[Your task]: Carry none of the pictures over; write out the complete data exactly.

(Data items)
--------------------------------
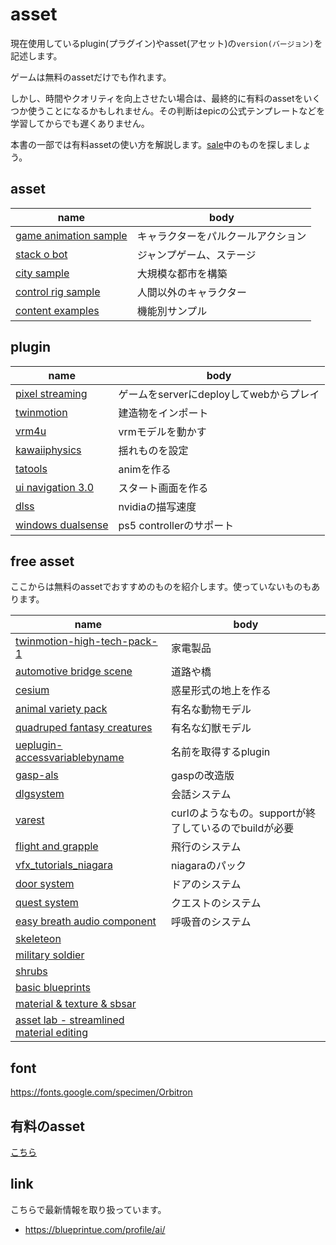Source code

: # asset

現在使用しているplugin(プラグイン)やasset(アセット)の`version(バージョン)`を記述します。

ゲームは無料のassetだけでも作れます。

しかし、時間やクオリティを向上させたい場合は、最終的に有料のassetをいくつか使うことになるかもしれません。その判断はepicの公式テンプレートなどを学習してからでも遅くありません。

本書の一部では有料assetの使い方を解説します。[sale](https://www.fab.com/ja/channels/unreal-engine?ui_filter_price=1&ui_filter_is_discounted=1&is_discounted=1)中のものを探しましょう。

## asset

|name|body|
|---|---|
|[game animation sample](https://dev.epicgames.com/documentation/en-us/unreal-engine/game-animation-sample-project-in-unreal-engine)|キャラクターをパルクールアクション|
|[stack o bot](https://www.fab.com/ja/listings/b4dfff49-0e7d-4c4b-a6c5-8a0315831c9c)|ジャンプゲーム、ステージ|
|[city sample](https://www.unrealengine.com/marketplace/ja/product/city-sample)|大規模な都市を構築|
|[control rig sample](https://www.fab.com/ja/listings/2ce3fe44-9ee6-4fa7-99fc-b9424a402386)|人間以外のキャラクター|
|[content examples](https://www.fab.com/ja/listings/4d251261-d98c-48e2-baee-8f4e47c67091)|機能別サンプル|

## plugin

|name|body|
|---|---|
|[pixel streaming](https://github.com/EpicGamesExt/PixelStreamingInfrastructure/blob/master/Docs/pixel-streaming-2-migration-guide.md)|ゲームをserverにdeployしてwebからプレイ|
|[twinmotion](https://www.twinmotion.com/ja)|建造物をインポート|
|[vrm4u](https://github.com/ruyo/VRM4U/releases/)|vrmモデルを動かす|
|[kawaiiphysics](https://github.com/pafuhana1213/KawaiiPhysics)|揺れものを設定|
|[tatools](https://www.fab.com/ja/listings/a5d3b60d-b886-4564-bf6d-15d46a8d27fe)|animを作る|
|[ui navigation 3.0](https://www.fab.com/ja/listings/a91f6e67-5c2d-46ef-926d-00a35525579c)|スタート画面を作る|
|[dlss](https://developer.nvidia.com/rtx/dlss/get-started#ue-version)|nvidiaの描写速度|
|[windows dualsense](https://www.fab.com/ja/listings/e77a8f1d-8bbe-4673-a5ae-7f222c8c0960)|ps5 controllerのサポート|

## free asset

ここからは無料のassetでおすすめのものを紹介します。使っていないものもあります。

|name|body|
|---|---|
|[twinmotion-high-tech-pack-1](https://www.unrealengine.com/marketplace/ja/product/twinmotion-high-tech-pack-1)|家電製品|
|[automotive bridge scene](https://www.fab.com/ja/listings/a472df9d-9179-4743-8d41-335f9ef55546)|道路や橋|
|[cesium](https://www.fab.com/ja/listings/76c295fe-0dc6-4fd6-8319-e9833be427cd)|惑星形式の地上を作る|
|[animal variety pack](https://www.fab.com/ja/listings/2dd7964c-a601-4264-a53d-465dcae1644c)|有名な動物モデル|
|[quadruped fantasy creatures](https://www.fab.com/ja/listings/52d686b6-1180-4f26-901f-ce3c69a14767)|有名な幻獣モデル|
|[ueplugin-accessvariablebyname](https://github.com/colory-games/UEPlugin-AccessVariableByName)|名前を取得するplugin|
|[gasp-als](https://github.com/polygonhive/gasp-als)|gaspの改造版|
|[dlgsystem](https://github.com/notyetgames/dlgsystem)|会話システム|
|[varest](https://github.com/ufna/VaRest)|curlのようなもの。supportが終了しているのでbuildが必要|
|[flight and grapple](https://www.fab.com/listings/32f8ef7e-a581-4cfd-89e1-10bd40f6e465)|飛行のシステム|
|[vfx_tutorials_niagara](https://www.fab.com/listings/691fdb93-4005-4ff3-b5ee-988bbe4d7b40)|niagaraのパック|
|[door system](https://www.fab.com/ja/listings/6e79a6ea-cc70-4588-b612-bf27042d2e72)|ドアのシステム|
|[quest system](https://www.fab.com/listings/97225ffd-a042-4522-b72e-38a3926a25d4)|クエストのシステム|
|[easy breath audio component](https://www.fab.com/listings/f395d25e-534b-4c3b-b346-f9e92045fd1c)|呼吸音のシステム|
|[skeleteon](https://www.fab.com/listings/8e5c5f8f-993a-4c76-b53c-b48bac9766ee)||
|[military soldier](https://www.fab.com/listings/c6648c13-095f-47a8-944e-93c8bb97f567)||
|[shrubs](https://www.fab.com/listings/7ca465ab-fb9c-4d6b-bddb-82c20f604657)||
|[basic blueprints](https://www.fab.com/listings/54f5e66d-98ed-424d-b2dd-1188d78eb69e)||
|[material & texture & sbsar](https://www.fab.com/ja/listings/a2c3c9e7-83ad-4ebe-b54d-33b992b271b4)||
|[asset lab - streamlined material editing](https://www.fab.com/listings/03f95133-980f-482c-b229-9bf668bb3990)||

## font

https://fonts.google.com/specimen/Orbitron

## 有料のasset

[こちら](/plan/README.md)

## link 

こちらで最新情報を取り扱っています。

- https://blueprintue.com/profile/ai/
--------------------------------
[Reply to the exercise]:
Source code

: # asset

現在使用しているplugin(プラグイン)やasset(アセット)の`version(バージョン)`を記述します。

ゲームは無料のassetだけでも作れます。

しかし、時間やクオリティを向上させたい場合は、最終的に有料のassetをいくつか使うことになるかもしれません。その判断はepicの公式テンプレートなどを学習してからでも遅くありません。

本書の一部では有料assetの使い方を解説します。[sale](https://www.fab.com/ja/channels/unreal-engine?ui_filter_price=1&ui_filter_is_discounted=1&is_discounted=1)中のものを探しましょう。

## asset

|name|body|
|---|---|
|[game animation sample](https://dev.epicgames.com/documentation/en-us/unreal-engine/game-animation-sample-project-in-unreal-engine)|キャラクターをパルクールアクション|
|[stack o bot](https://www.fab.com/ja/listings/b4dfff49-0e7d-4c4b-a6c5-8a0315831c9c)|ジャンプゲーム、ステージ|
|[city sample](https://www.unrealengine.com/marketplace/ja/product/city-sample)|大規模な都市を構築|
|[control rig sample](https://www.fab.com/ja/listings/2ce3fe44-9ee6-4fa7-99fc-b9424a402386)|人間以外のキャラクター|
|[content examples](https://www.fab.com/ja/listings/4d251261-d98c-48e2-baee-8f4e47c67091)|機能別サンプル|

## plugin

|name|body|
|---|---|
|[pixel streaming](https://github.com/EpicGamesExt/PixelStreamingInfrastructure/blob/master/Docs/pixel-streaming-2-migration-guide.md)|ゲームをserverにdeployしてwebからプレイ|
|[twinmotion](https://www.twinmotion.com/ja)|建造物をインポート|
|[vrm4u](https://github.com/ruyo/VRM4U/releases/)|vrmモデルを動かす|
|[kawaiiphysics](https://github.com/pafuhana1213/KawaiiPhysics)|揺れものを設定|
|[tatools](https://www.fab.com/ja/listings/a5d3b60d-b886-4564-bf6d-15d46a8d27fe)|animを作る|
|[ui navigation 3.0](https://www.fab.com/ja/listings/a91f6e67-5c2d-46ef-926d-00a35525579c)|スタート画面を作る|
|[dlss](https://developer.nvidia.com/rtx/dlss/get-started#ue-version)|nvidiaの描写速度|
|[windows dualsense](https://www.fab.com/ja/listings/e77a8f1d-8bbe-4673-a5ae-7f222c8c0960)|ps5 controllerのサポート|

## free asset

ここからは無料のassetでおすすめのものを紹介します。使っていないものもあります。

|name|body|
|---|---|
|[twinmotion-high-tech-pack-1](https://www.unrealengine.com/marketplace/ja/product/twinmotion-high-tech-pack-1)|家電製品|
|[automotive bridge scene](https://www.fab.com/ja/listings/a472df9d-9179-4743-8d41-335f9ef55546)|道路や橋|
|[cesium](https://www.fab.com/ja/listings/76c295fe-0dc6-4fd6-8319-e9833be427cd)|惑星形式の地上を作る|
|[animal variety pack](https://www.fab.com/ja/listings/2dd7964c-a601-4264-a53d-465dcae1644c)|有名な動物モデル|
|[quadruped fantasy creatures](https://www.fab.com/ja/listings/52d686b6-1180-4f26-901f-ce3c69a14767)|有名な幻獣モデル|
|[ueplugin-accessvariablebyname](https://github.com/colory-games/UEPlugin-AccessVariableByName)|名前を取得するplugin|
|[gasp-als](https://github.com/polygonhive/gasp-als)|gaspの改造版|
|[dlgsystem](https://github.com/notyetgames/dlgsystem)|会話システム|
|[varest](https://github.com/ufna/VaRest)|curlのようなもの。supportが終了しているのでbuildが必要|
|[flight and grapple](https://www.fab.com/listings/32f8ef7e-a581-4cfd-89e1-10bd40f6e465)|飛行のシステム|
|[vfx_tutorials_niagara](https://www.fab.com/listings/691fdb93-4005-4ff3-b5ee-988bbe4d7b40)|niagaraのパック|
|[door system](https://www.fab.com/ja/listings/6e79a6ea-cc70-4588-b612-bf27042d2e72)|ドアのシステム|
|[quest system](https://www.fab.com/listings/97225ffd-a042-4522-b72e-38a3926a25d4)|クエストのシステム|
|[easy breath audio component](https://www.fab.com/listings/f395d25e-534b-4c3b-b346-f9e92045fd1c)|呼吸音のシステム|
|[skeleteon](https://www.fab.com/listings/8e5c5f8f-993a-4c76-b53c-b48bac9766ee)||
|[military soldier](https://www.fab.com/listings/c6648c13-095f-47a8-944e-93c8bb97f567)||
|[shrubs](https://www.fab.com/listings/7ca465ab-fb9c-4d6b-bddb-82c20f604657)||
|[basic blueprints](https://www.fab.com/listings/54f5e66d-98ed-424d-b2dd-1188d78eb69e)||
|[material & texture & sbsar](https://www.fab.com/ja/listings/a2c3c9e7-83ad-4ebe-b54d-33b992b271b4)||
|[asset lab - streamlined material editing](https://www.fab.com/listings/03f95133-980f-482c-b229-9bf668bb3990)||

## font

https://fonts.google.com/specimen/Orbitron

## 有料のasset

[こちら](/plan/README.md)

## link 

こちらで最新情報を取り扱っています。

- https://blueprintue.com/profile/ai/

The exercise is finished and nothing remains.